Il a fait coulisser la porte.

« Tu te sens mieux ? » a-t-il demandé, sa voix retrouvant le timbre doux de mon mari. « Nos invités arrivent. C'est l'heure de la grande annonce. »

« Quelle annonce ? » ai-je demandé, ma voix engourdie.

« Le voyage de groupe à Londres », a-t-il dit en souriant. « Une célébration de notre anniversaire avec nos amis les plus proches. »

Je l'ai laissé me conduire en bas, mon corps se déplaçant en pilote automatique. Mon esprit était un tourbillon de confusion et de peur. Le grand hall de l'hôtel particulier des de La Roche était rempli de l'élite parisienne. J'ai plaqué un sourire sur mon visage, le masque de l'hôtesse parfaite.

Puis, je l'ai entendu à nouveau. Le rire de Kassia Kent, plus proche cette fois. J'ai jeté un coup d'œil vers une alcôve isolée près du jardin et je l'ai vue, drapée dans une robe rouge scintillante, parlant à un homme qui me tournait le dos.

« ...j'arrive pas à croire qu'Édouard te laisse seule ne serait-ce qu'une seconde », a glapi une mondaine à côté de moi à son amie. « Cette Kassia Kent lui est pratiquement collée. »

« Eh bien, elle l'a bien aidé à se sortir de ce pétrin avec son mentor », a répondu l'autre. « J'ai entendu dire que sa famille le tient par le bout du nez. Mais de là à échanger sa place avec son frère cinglé juste pour être avec elle... c'est de la folie. »

Les mots m'ont frappée comme un coup de poing. Échanger sa place.

L'homme dans l'alcôve s'est retourné. Mon souffle s'est coupé. C'était Édouard. Mon vrai mari, Édouard. Je le reconnaîtrais n'importe où. Pas seulement par la Patek Philippe sur mesure à son poignet – un cadeau de fin d'études qu'il n'enlevait jamais – mais par la distance froide et calculatrice dans ses yeux.

Il parlait à Kassia, son ancienne assistante, son expression douce d'une manière qu'il n'avait jamais eue avec moi.

Et debout à côté de moi, l'homme dont la main reposait possessivement au creux de mes reins, n'était pas Édouard.

C'était Killian.

Je l'ai regardé, vraiment regardé. La façon dont son sourire n'atteignait pas tout à fait ses yeux. Le feu à peine contenu qui semblait toujours couver juste sous la surface. La façon dont il me tenait, non pas avec une douce possession, mais avec une emprise désespérée, écrasante. Ça avait été là tout le temps. Pendant trois ans.

Mon sang s'est glacé.

Le vrai Édouard s'est approché, son regard me balayant avec une indifférence désinvolte avant de se poser sur son frère.
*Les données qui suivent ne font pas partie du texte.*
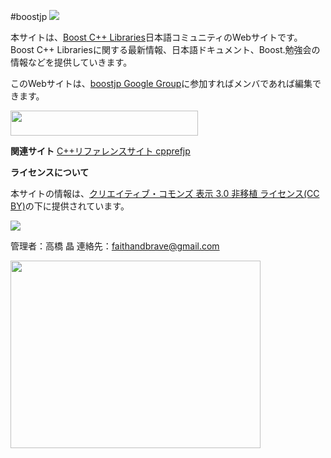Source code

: #boostjp
![](http://dbp-consulting.com/images/boostvariantslogo/boost-poweredby-white-variants.png)

本サイトは、[Boost C++ Libraries](http://www.boost.org/)日本語コミュニティのWebサイトです。
Boost C++ Librariesに関する最新情報、日本語ドキュメント、Boost.勉強会の情報などを提供していきます。

このWebサイトは、[boostjp Google Group](https://groups.google.com/group/boostjp)に参加すればメンバであれば編集できます。




<img class='igm' style='display:block;text-align:left;margin-right:auto;' height='40' width='300' data-props='align:left;borderTitle:Steegle.com - Google Sites Like Button;height:40;igsrc:http#58//213.gmodules.com/ig/ifr?mid=213&synd=trogedit&url=http%3A%2F%2Fhosting.gmodules.com%2Fig%2Fgadgets%2Ffile%2F110509162544058635853%2Fsteegle-google-sites-facebook-like-button.xml&up_url=https%3A%2F%2Fsites.google.com%2Fsite%2Fboostjp%2F&up_layout=standard&up_width=&up_showfaces=false&up_action=like&up_font=arial&up_colorscheme=light&h=40&w=300;mid:213;scrolling:no;showBorder:false;showBorderTitle:null;spec:http#58//hosting.gmodules.com/ig/gadgets/file/110509162544058635853/steegle-google-sites-facebook-like-button.xml;up_action:like;up_colorscheme:light;up_font:arial;up_layout:standard;up_showfaces:false;up_url:https#58//sites.google.com/site/boostjp/;up_width:;width:300;' data-type='ggs-gadget' data-igsrc='http://213.gmodules.com/ig/ifr?mid=213&synd=trogedit&url=http%3A%2F%2Fhosting.gmodules.com%2Fig%2Fgadgets%2Ffile%2F110509162544058635853%2Fsteegle-google-sites-facebook-like-button.xml&up_url=https%3A%2F%2Fsites.google.com%2Fsite%2Fboostjp%2F&up_layout=standard&up_width=&up_showfaces=false&up_action=like&up_font=arial&up_colorscheme=light&h=40&w=300' src='http://www.google.com/chart?chc=sites&cht=d&chdp=sites&chl=%5B%5BGoogle+Gadget&apos;%3D20&apos;f%5Cv&apos;a%5C%3D0&apos;10&apos;%3D299&apos;0&apos;dim&apos;%5Cbox1&apos;b%5CF6F6F6&apos;fC%5CF6F6F6&apos;eC%5C0&apos;sk&apos;%5C%5B%22Steegle.com+-+Google+Sites+Like+Button%22&apos;%5D&apos;a%5CV%5C%3D12&apos;f%5C%5DV%5Cta%5C%3D10&apos;%3D0&apos;%3D300&apos;%3D37&apos;dim&apos;%5C%3D10&apos;%3D10&apos;%3D300&apos;%3D37&apos;vdim&apos;%5Cbox1&apos;b%5Cva%5CF6F6F6&apos;fC%5CC8C8C8&apos;eC%5C&apos;a%5C%5Do%5CLauto&apos;f%5C&sig=006UCQTLi_iIU3AsSk19PGqLe9k'/>

<b>関連サイト</b>
[C++リファレンスサイト cpprefjp](/.md)

<b>ライセンスについて</b>

本サイトの情報は、[クリエイティブ・コモンズ 表示 3.0 非移植 ライセンス(CC BY)](http://creativecommons.org/licenses/by/3.0/)の下に提供されています。

![](http://i.creativecommons.org/l/by/3.0/88x31.png)


管理者：高橋 晶
連絡先：faithandbrave@gmail.com

<img style='display:block;text-align:left;margin-right:auto;' height='300' width='400' data-props='align:left;borderTitle:ニュース;num:10;postLength:FULL;showBorder:true;showBorderTitle:true;showThumbnail:true;srcPage:38fc30f268d34832;' data-type='recent-announcements' src='http://www.google.com/chart?chc=sites&cht=d&chdp=sites&chl=%5B%5BRecent+announcements&apos;%3D20&apos;f%5Cv&apos;a%5C%3D0&apos;10&apos;%3D399&apos;0&apos;dim&apos;%5Cbox1&apos;b%5CF6F6F6&apos;fC%5CF6F6F6&apos;eC%5C0&apos;sk&apos;%5C%5B%22%E3%83%8B%E3%83%A5%E3%83%BC%E3%82%B9%22&apos;%5D&apos;a%5CV%5C%3D12&apos;f%5C%5DV%5Cta%5C%3D10&apos;%3D0&apos;%3D400&apos;%3D297&apos;dim&apos;%5C%3D10&apos;%3D10&apos;%3D400&apos;%3D297&apos;vdim&apos;%5Cbox1&apos;b%5Cva%5CF6F6F6&apos;fC%5CC8C8C8&apos;eC%5C&apos;a%5C%5Do%5CLauto&apos;f%5C&sig=n4CGkG8LnLV0ttw-pf7v7SmGE1Y'/>








<b></b>


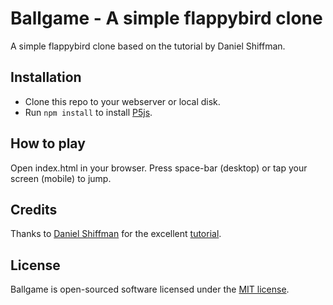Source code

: # Ballgame - A simple flappybird clone
A simple flappybird clone based on the tutorial by Daniel Shiffman.

## Installation
- Clone this repo to your webserver or local disk.
- Run `npm install` to install [P5js](https://p5js.org).
 
## How to play
Open index.html in your browser. Press space-bar (desktop) or tap your screen (mobile) to jump.

## Credits
Thanks to [Daniel Shiffman](http://shiffman.net) for the excellent [tutorial](https://youtu.be/cXgA1d_E-jY).

## License
Ballgame is open-sourced software licensed under the [MIT license](http://opensource.org/licenses/MIT).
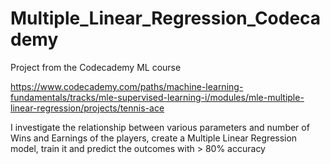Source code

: # Multiple_Linear_Regression_Codecademy
Project from the Codecademy ML course  

https://www.codecademy.com/paths/machine-learning-fundamentals/tracks/mle-supervised-learning-i/modules/mle-multiple-linear-regression/projects/tennis-ace

I investigate the relationship between various parameters and number of Wins and Earnings of the players, create a Multiple Linear Regression model, 
train it and predict the outcomes with > 80% accuracy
« Tout est sous contrôle ? » a-t-il demandé, sa voix sèche et autoritaire.

Killian – l'homme que j'avais appelé mon mari pendant 1095 jours – a souri de ce rictus glaçant et triomphant.

« Bien sûr, mon frère. Je t'avais dit que je pouvais être toi. » Il s'est penché, ses lèvres frôlant mon oreille. « Après tout, j'ai eu le trophée. »

Édouard ne m'a même pas regardée. Il a juste hoché la tête, une lueur d'agacement traversant ses traits.

« Fais juste en sorte qu'elle soit contente jusqu'au voyage. Kassia a été assez patiente. » Il s'est tourné vers moi alors, son visage un masque de préoccupation polie. « Claire, tu as l'air pâle. Tu ne te sens pas bien ? » Il me parlait comme si j'étais une vague connaissance. « Tu as toujours été plus comme une sœur pour moi, tu le sais. Je suis content que nous puissions tous être une grande famille heureuse. »

Sœur.

Le mot était une guillotine, coupant le dernier fil d'espoir. La vie parfaite que j'avais construite, l'amour que j'avais chéri, l'homme que j'avais épousé – tout était un mensonge. Un jeu cruel et élaboré, orchestré par les deux hommes en qui j'avais le plus confiance au monde.

Mon monde parfait ne s'était pas seulement brisé. Il n'avait jamais existé.